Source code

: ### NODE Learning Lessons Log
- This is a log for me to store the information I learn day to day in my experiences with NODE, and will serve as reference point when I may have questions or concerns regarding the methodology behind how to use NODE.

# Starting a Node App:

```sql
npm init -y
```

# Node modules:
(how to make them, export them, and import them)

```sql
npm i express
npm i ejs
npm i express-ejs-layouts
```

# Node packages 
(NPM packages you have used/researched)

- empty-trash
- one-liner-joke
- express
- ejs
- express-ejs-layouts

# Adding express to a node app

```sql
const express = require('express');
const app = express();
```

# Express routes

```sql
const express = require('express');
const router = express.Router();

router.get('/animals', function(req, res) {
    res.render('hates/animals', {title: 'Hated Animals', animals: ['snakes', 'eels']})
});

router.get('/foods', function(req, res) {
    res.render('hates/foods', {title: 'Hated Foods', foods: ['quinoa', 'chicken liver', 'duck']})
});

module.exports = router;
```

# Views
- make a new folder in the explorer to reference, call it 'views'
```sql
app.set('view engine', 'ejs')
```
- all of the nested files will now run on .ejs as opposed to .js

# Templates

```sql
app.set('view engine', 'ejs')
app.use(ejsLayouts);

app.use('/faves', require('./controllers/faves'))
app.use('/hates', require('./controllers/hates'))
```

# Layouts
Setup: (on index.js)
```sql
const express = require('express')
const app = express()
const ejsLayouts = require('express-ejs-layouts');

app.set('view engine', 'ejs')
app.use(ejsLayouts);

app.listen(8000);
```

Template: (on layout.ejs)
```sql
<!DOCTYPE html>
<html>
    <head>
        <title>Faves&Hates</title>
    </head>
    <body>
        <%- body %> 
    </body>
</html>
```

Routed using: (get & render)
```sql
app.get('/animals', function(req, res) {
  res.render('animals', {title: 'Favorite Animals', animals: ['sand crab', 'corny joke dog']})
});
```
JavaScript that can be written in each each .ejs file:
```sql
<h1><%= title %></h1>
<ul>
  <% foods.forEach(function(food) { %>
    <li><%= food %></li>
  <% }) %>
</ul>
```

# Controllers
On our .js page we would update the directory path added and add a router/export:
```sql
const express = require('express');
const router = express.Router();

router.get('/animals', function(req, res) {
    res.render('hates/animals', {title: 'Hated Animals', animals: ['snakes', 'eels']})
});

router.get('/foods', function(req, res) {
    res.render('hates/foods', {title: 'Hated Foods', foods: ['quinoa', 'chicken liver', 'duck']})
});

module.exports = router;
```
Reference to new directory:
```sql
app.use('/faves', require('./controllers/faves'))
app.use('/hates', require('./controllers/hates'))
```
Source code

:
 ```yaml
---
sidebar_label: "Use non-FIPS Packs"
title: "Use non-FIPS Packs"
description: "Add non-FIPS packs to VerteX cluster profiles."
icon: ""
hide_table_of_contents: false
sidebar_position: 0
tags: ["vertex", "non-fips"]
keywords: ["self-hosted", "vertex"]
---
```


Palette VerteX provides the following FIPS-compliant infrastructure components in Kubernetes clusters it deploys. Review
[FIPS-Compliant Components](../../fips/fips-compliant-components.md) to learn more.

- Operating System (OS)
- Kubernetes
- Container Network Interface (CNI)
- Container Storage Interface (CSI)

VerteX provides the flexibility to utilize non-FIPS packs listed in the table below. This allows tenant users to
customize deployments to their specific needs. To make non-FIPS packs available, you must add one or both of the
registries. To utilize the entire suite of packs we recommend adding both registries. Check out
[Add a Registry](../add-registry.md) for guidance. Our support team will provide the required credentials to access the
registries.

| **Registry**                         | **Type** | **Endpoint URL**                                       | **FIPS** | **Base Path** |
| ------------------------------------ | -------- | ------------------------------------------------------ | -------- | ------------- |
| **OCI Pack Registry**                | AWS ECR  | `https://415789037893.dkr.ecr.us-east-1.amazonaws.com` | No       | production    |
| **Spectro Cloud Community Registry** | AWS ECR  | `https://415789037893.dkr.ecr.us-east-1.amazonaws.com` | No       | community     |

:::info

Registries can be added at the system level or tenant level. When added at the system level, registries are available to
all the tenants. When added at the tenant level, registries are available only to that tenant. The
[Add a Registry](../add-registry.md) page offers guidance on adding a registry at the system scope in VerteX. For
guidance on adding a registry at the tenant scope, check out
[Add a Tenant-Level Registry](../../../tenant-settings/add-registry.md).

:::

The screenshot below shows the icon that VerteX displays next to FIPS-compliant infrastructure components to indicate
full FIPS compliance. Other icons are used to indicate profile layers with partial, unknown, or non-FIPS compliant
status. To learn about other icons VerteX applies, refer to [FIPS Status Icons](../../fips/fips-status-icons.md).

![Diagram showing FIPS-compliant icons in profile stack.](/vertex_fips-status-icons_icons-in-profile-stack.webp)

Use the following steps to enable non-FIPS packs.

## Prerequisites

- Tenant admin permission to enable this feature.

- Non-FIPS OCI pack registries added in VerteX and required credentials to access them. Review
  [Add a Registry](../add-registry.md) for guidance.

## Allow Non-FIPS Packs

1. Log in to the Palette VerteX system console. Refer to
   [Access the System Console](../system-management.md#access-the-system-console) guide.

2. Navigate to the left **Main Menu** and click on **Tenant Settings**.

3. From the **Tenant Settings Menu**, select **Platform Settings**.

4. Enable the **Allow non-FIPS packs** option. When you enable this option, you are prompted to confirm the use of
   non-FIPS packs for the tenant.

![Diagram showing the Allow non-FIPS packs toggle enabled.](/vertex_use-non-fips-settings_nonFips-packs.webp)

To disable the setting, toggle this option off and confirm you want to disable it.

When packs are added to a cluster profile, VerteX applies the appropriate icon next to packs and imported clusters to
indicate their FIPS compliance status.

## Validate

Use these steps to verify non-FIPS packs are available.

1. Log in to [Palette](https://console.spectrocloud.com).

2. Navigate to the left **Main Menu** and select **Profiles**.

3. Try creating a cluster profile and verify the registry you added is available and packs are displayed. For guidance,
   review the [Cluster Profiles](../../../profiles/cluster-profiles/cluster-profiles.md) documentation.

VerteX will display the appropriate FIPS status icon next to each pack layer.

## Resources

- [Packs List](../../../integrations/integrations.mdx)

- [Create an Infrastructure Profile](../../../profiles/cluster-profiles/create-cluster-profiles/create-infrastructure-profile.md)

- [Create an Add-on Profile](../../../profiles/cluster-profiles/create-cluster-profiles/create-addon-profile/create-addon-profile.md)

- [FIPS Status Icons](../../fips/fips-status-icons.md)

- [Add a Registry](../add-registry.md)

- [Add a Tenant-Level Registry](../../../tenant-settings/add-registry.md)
━━━━━━
_The problem_. From the first line to the last, retype the material exactly.

_Result_.
Source code

: ### NODE Learning Lessons Log
- This is a log for me to store the information I learn day to day in my experiences with NODE, and will serve as reference point when I may have questions or concerns regarding the methodology behind how to use NODE.

# Starting a Node App:

```sql
npm init -y
```

# Node modules:
(how to make them, export them, and import them)

```sql
npm i express
npm i ejs
npm i express-ejs-layouts
```

# Node packages 
(NPM packages you have used/researched)

- empty-trash
- one-liner-joke
- express
- ejs
- express-ejs-layouts

# Adding express to a node app

```sql
const express = require('express');
const app = express();
```

# Express routes

```sql
const express = require('express');
const router = express.Router();

router.get('/animals', function(req, res) {
    res.render('hates/animals', {title: 'Hated Animals', animals: ['snakes', 'eels']})
});

router.get('/foods', function(req, res) {
    res.render('hates/foods', {title: 'Hated Foods', foods: ['quinoa', 'chicken liver', 'duck']})
});

module.exports = router;
```

# Views
- make a new folder in the explorer to reference, call it 'views'
```sql
app.set('view engine', 'ejs')
```
- all of the nested files will now run on .ejs as opposed to .js

# Templates

```sql
app.set('view engine', 'ejs')
app.use(ejsLayouts);

app.use('/faves', require('./controllers/faves'))
app.use('/hates', require('./controllers/hates'))
```

# Layouts
Setup: (on index.js)
```sql
const express = require('express')
const app = express()
const ejsLayouts = require('express-ejs-layouts');

app.set('view engine', 'ejs')
app.use(ejsLayouts);

app.listen(8000);
```

Template: (on layout.ejs)
```sql
<!DOCTYPE html>
<html>
    <head>
        <title>Faves&Hates</title>
    </head>
    <body>
        <%- body %> 
    </body>
</html>
```

Routed using: (get & render)
```sql
app.get('/animals', function(req, res) {
  res.render('animals', {title: 'Favorite Animals', animals: ['sand crab', 'corny joke dog']})
});
```
JavaScript that can be written in each each .ejs file:
```sql
<h1><%= title %></h1>
<ul>
  <% foods.forEach(function(food) { %>
    <li><%= food %></li>
  <% }) %>
</ul>
```

# Controllers
On our .js page we would update the directory path added and add a router/export:
```sql
const express = require('express');
const router = express.Router();

router.get('/animals', function(req, res) {
    res.render('hates/animals', {title: 'Hated Animals', animals: ['snakes', 'eels']})
});

router.get('/foods', function(req, res) {
    res.render('hates/foods', {title: 'Hated Foods', foods: ['quinoa', 'chicken liver', 'duck']})
});

module.exports = router;
```
Reference to new directory:
```sql
app.use('/faves', require('./controllers/faves'))
app.use('/hates', require('./controllers/hates'))
```
Source code

:
 ```yaml
---
sidebar_label: "Use non-FIPS Packs"
title: "Use non-FIPS Packs"
description: "Add non-FIPS packs to VerteX cluster profiles."
icon: ""
hide_table_of_contents: false
sidebar_position: 0
tags: ["vertex", "non-fips"]
keywords: ["self-hosted", "vertex"]
---
```


Palette VerteX provides the following FIPS-compliant infrastructure components in Kubernetes clusters it deploys. Review
[FIPS-Compliant Components](../../fips/fips-compliant-components.md) to learn more.

- Operating System (OS)
- Kubernetes
- Container Network Interface (CNI)
- Container Storage Interface (CSI)

VerteX provides the flexibility to utilize non-FIPS packs listed in the table below. This allows tenant users to
customize deployments to their specific needs. To make non-FIPS packs available, you must add one or both of the
registries. To utilize the entire suite of packs we recommend adding both registries. Check out
[Add a Registry](../add-registry.md) for guidance. Our support team will provide the required credentials to access the
registries.

| **Registry**                         | **Type** | **Endpoint URL**                                       | **FIPS** | **Base Path** |
| ------------------------------------ | -------- | ------------------------------------------------------ | -------- | ------------- |
| **OCI Pack Registry**                | AWS ECR  | `https://415789037893.dkr.ecr.us-east-1.amazonaws.com` | No       | production    |
| **Spectro Cloud Community Registry** | AWS ECR  | `https://415789037893.dkr.ecr.us-east-1.amazonaws.com` | No       | community     |

:::info

Registries can be added at the system level or tenant level. When added at the system level, registries are available to
all the tenants. When added at the tenant level, registries are available only to that tenant. The
[Add a Registry](../add-registry.md) page offers guidance on adding a registry at the system scope in VerteX. For
guidance on adding a registry at the tenant scope, check out
[Add a Tenant-Level Registry](../../../tenant-settings/add-registry.md).

:::

The screenshot below shows the icon that VerteX displays next to FIPS-compliant infrastructure components to indicate
full FIPS compliance. Other icons are used to indicate profile layers with partial, unknown, or non-FIPS compliant
status. To learn about other icons VerteX applies, refer to [FIPS Status Icons](../../fips/fips-status-icons.md).

![Diagram showing FIPS-compliant icons in profile stack.](/vertex_fips-status-icons_icons-in-profile-stack.webp)

Use the following steps to enable non-FIPS packs.

## Prerequisites

- Tenant admin permission to enable this feature.

- Non-FIPS OCI pack registries added in VerteX and required credentials to access them. Review
  [Add a Registry](../add-registry.md) for guidance.

## Allow Non-FIPS Packs

1. Log in to the Palette VerteX system console. Refer to
   [Access the System Console](../system-management.md#access-the-system-console) guide.

2. Navigate to the left **Main Menu** and click on **Tenant Settings**.

3. From the **Tenant Settings Menu**, select **Platform Settings**.

4. Enable the **Allow non-FIPS packs** option. When you enable this option, you are prompted to confirm the use of
   non-FIPS packs for the tenant.

![Diagram showing the Allow non-FIPS packs toggle enabled.](/vertex_use-non-fips-settings_nonFips-packs.webp)

To disable the setting, toggle this option off and confirm you want to disable it.

When packs are added to a cluster profile, VerteX applies the appropriate icon next to packs and imported clusters to
indicate their FIPS compliance status.

## Validate

Use these steps to verify non-FIPS packs are available.

1. Log in to [Palette](https://console.spectrocloud.com).

2. Navigate to the left **Main Menu** and select **Profiles**.

3. Try creating a cluster profile and verify the registry you added is available and packs are displayed. For guidance,
   review the [Cluster Profiles](../../../profiles/cluster-profiles/cluster-profiles.md) documentation.

VerteX will display the appropriate FIPS status icon next to each pack layer.

## Resources

- [Packs List](../../../integrations/integrations.mdx)

- [Create an Infrastructure Profile](../../../profiles/cluster-profiles/create-cluster-profiles/create-infrastructure-profile.md)

- [Create an Add-on Profile](../../../profiles/cluster-profiles/create-cluster-profiles/create-addon-profile/create-addon-profile.md)

- [FIPS Status Icons](../../fips/fips-status-icons.md)

- [Add a Registry](../add-registry.md)

- [Add a Tenant-Level Registry](../../../tenant-settings/add-registry.md)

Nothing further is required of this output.